▶ _WHAT YOU SHOULD DO_
All of the data below should be copied exactly as it stands.

▶ _ENTRIES SHOWN_
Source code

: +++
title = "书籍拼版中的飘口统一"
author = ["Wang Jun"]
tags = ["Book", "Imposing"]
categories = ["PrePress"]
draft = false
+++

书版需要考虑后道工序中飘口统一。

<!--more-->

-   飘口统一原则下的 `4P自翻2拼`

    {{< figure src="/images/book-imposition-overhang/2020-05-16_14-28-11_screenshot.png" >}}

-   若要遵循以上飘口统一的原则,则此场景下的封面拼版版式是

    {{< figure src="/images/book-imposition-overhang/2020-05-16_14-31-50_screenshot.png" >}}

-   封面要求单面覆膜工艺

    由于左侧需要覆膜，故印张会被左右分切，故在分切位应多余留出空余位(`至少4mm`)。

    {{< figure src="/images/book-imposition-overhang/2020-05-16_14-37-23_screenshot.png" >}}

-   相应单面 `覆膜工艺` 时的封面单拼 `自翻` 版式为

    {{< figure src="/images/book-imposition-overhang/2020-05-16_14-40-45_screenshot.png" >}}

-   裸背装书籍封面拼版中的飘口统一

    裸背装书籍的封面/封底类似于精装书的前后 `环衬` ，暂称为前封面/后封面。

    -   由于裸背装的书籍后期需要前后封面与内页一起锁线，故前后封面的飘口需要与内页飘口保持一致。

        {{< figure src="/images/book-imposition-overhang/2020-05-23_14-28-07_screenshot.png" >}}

▶ _ANSWER FOR THE TASK_
Source code

: +++
title = "书籍拼版中的飘口统一"
author = ["Wang Jun"]
tags = ["Book", "Imposing"]
categories = ["PrePress"]
draft = false
+++

书版需要考虑后道工序中飘口统一。

<!--more-->

-   飘口统一原则下的 `4P自翻2拼`

    {{< figure src="/images/book-imposition-overhang/2020-05-16_14-28-11_screenshot.png" >}}

-   若要遵循以上飘口统一的原则,则此场景下的封面拼版版式是

    {{< figure src="/images/book-imposition-overhang/2020-05-16_14-31-50_screenshot.png" >}}

-   封面要求单面覆膜工艺

    由于左侧需要覆膜，故印张会被左右分切，故在分切位应多余留出空余位(`至少4mm`)。

    {{< figure src="/images/book-imposition-overhang/2020-05-16_14-37-23_screenshot.png" >}}

-   相应单面 `覆膜工艺` 时的封面单拼 `自翻` 版式为

    {{< figure src="/images/book-imposition-overhang/2020-05-16_14-40-45_screenshot.png" >}}

-   裸背装书籍封面拼版中的飘口统一

    裸背装书籍的封面/封底类似于精装书的前后 `环衬` ，暂称为前封面/后封面。

    -   由于裸背装的书籍后期需要前后封面与内页一起锁线，故前后封面的飘口需要与内页飘口保持一致。

        {{< figure src="/images/book-imposition-overhang/2020-05-23_14-28-07_screenshot.png" >}}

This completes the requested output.